If this photo isn’t enough to scare you I wish that I had a video of the sparks and flames shooting 2 feet out of the cord.  I guess the boat owner was too busy with the fire extinguisher to film it.

Dangerous Potential

A 30 amp shore power cord is the standard for small to medium size boats and it provides the vessel with up to 30 amps of 120 volt power – this is enough to power  two space heaters (1,500 watts each) with a bit left over. That’s about about 3,600 watts total.  In contrast, larger boats with 50 amp shore power have far more power available than most people think.  These systems can provide up to 12,000  watts. Yes, over 3 times the energy of the 30 amp service.  This is because you are actually getting two wires of 120 volts each that can carry 50 amps – basically a 100 amp service. This is great for making your boat a comfortable home – I love my 50 amps! But when things go wrong, they can go very wrong.

Look again at the photo, what if that fire had been in the part of the cord that was sitting on the boat deck instead of the dock?  The wooden dock did get a nice 6” diameter burn mark and was aflame when the boat owner got to it.  Now, I will admit, that a fire in the body of the cord is rare. Commonly it is the plug end of an electric cord that melts or burns, but both situations could result in considerable property loss and danger to life. T

How Does the Fire Start?

It is easy to imagine, that over the lifetime of an older cord, there could have been times when it draped into the water or was pinched between the boat and the dock. Or perhaps your cord was left plugged in when you were pulling out of the slip – don’t forget the yellow dock line!  The wire is protected from the elements by a water-resistant cover and water-resistant end fittings, but according to Marinco, the largest maker of shore cords, “materials and design are not intended for underwater use”.

When copper is exposed to seawater the outside surface corrodes to copper oxides and these oxides do not conduct electricity as well as pure copper.  Corrosion essentially reduces the size of the wire. Additionally, damage from pinching or sharply bending the cord could break individual strands of wire and reduce the effective wire size in that location.

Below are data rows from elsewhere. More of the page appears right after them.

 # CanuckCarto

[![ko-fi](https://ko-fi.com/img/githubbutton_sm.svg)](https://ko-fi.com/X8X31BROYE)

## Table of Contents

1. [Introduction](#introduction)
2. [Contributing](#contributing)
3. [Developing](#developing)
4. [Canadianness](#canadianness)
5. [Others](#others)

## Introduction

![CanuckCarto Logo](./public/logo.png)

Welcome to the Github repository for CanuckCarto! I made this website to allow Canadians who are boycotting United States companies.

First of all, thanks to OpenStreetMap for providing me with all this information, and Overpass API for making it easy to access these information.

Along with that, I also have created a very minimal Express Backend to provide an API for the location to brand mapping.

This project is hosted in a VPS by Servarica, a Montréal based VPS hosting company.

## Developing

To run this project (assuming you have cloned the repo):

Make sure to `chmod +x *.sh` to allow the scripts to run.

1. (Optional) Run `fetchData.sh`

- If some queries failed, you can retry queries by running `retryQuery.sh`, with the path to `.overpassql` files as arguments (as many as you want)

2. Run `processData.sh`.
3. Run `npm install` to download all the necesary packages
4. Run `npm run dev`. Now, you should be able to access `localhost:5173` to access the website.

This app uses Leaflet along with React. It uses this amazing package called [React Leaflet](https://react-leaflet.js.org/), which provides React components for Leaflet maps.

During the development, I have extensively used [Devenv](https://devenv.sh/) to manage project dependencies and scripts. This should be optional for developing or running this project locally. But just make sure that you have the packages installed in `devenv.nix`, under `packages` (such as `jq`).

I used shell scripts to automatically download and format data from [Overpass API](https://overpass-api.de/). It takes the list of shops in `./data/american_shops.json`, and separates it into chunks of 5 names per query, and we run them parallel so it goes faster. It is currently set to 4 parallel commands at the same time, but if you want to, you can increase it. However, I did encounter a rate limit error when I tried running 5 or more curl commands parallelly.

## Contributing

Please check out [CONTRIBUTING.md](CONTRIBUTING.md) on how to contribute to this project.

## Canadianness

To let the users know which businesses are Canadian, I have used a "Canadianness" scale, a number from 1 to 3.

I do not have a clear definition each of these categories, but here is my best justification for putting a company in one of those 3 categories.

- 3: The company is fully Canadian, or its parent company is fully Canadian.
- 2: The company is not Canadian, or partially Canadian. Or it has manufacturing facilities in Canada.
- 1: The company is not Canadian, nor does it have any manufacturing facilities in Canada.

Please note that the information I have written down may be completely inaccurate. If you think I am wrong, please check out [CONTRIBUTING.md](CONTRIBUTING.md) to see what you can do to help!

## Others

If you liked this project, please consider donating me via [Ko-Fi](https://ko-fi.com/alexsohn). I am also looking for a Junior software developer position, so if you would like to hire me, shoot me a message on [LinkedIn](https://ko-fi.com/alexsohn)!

Sadly, 50 amp cords are not overbuilt.  The standard wire size in these cords is 6 AWG (American Wire Gauge – approx. .162 inches in diameter) and that has an adequate amount of copper, when new, to transmit 50 amps. Unfortunately, the cost increase – not to mention the weight – would be huge to go up to the next wire size.  No one would buy one – except for maybe the guy with the burnt cord.

electriccord2

Broken strands and a layer of corrosion caused by years of abuse can cause the 6 AWG wire to perform more like a smaller wire – a wire that struggles to transmit the high energy loads placed on the 50 amp cord.  The damage causes resistance to the flow of electricity and resistance produces heat.  Remember the 12,000 watts? The 8 space heaters?  If just a small percentage of those watts were converted into resistance/heat, the wires inside their rubber sheath would heat up like dropping a rain coat over one of those space heaters.  No Bueno.

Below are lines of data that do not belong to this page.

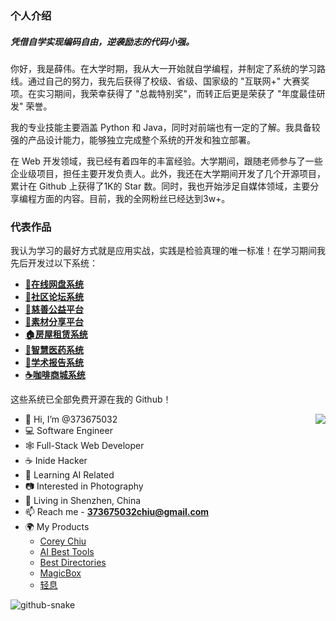 ### 个人介绍

##### 凭借自学实现编码自由，逆袭励志的代码小强。

你好，我是薛伟。在大学时期，我从大一开始就自学编程，并制定了系统的学习路线。通过自己的努力，我先后获得了校级、省级、国家级的 "互联网+" 大赛奖项。在实习期间，我荣幸获得了 "总裁特别奖"，而转正后更是荣获了 "年度最佳研发" 荣誉。

我的专业技能主要涵盖 Python 和 Java，同时对前端也有一定的了解。我具备较强的产品设计能力，能够独立完成整个系统的开发和独立部署。

在 Web 开发领域，我已经有着四年的丰富经验。大学期间，跟随老师参与了一些企业级项目，担任主要开发负责人。此外，我还在大学期间开发了几个开源项目，累计在 Github 上获得了1K的 Star 数。同时，我也开始涉足自媒体领域，主要分享编程方面的内容。目前，我的全网粉丝已经达到3w+。

### 代表作品

我认为学习的最好方式就是应用实战，实践是检验真理的唯一标准！在学习期间我先后开发过以下系统：

- **[📁在线网盘系统](https://github.com/373675032/moti-cloud)**
- **[💬社区论坛系统](https://github.com/373675032/molihub)**
- **[💝慈善公益平台](https://github.com/373675032/love-charity)**
- **[🌁素材分享平台](https://github.com/373675032/su-share)**
- **[🏠房屋租赁系统](https://github.com/373675032/verio-house)**
- **[🏥智慧医药系统](https://github.com/373675032/smart-medicine)** 
- **[📔学术报告系统](https://github.com/373675032/academic-report)**
- **[☕咖啡商城系统](https://github.com/373675032/kaka-shop)**

这些系统已全部免费开源在我的 Github！



<picture>
  <source
    srcset="https://github-readme-stats-one-bice.vercel.app/api?username=373675032&show_icons=true&icon_color=0366d6&bg_color=ffffff&theme=github_dark&include_all_commits=true&count_private=true&role=OWNER,ORGANIZATION_MEMBER,COLLABORATOR"
    media="(prefers-color-scheme: dark)" />
  <source
    srcset="https://github-readme-stats-one-bice.vercel.app/api?username=373675032&show_icons=true&icon_color=0366d6&bg_color=ffffff&include_all_commits=true&count_private=true&role=OWNER,ORGANIZATION_MEMBER,COLLABORATOR"
    media="(prefers-color-scheme: light), (prefers-color-scheme: no-preference)" />
  <img src="https://github-readme-stats-one-bice.vercel.app/api?username=373675032&show_icons=true&icon_color=0366d6&bg_color=ffffff&include_all_commits=true&count_private=true&role=OWNER,ORGANIZATION_MEMBER,COLLABORATOR"
    align="right" />
</picture>

- 👋 Hi, I’m @373675032
- 💻 Software Engineer
- 🕸 Full-Stack Web Developer
- ☕️ Inide Hacker
- 👀 Learning AI Related
- 📷 Interested in Photography
- 📍 Living in Shenzhen, China
- 📫 Reach me - **373675032chiu@gmail.com**
- 🌍 My Products
  - [Corey Chiu](https://coreychiu.com)
  - [AI Best Tools](https://aibest.tools)
  - [Best Directories](https://bestdirectories.org)
  - [MagicBox](https://magicbox.tools)
  - [轻息](https://apps.apple.com/us/app/auram/id6742171445)

<!---
373675032/373675032 is a ✨ special ✨ repository because its `README.md` (this file) appears on your GitHub profile.
You can click the Preview link to take a look at your changes.
--->


  <!-- snake contribution -->
   <picture>
    <source media="(prefers-color-scheme: dark)" srcset="github-contribution-snake/github-contribution-grid-snake-dark.svg" />
    <source media="(prefers-color-scheme: light)" srcset="github-contribution-snake/github-contribution-grid-snake.svg" />
    <img alt="github-snake" src="github-snake.svg" />
  </picture>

Will the Breakers Save Me? Not likely. The 50 amp breaker at the dock will shut down the power under one condition, the total amperage of one of the two positive wires exceeds 50 amps.  This will happen if there is a short circuit (positive and neutral wires touch each other) or you turn on enough appliances without somehow tripping breakers in the boat first.  The breaker on the dock doesn’t “know” if you are heating the boat or having a 3,000 watt cord fire.

What to do about it?

The easy answer is to buy a new cord before the old one catches on fire (no, KKMI is not in the business of selling cords).

Clearly, if the either plug end gets too hot and starts to melt next to the prong the end needs to be changed. When replacing the plug the cord needs to be cut back to where the copper wire is nice and shiny.  If the wire looks like the photo above, even a couple inches from the plug, then consider yourself lucky and replace the entire cord.  Whatever it was plugged into should also be changed, as there is sure to be some damage there as well.  Having a clean and tight contact between outlet and cord is the most critical element of shore power safety.

In this case the plug end looked fine and the wire was shiny just below the plug so the only indication of the danger was the obvious age of the cord.  I believe that resistance measurements could be made on an intact cord to determine the potential for a resistance-caused fire – but that will require further study or the expertise of an electrical guru.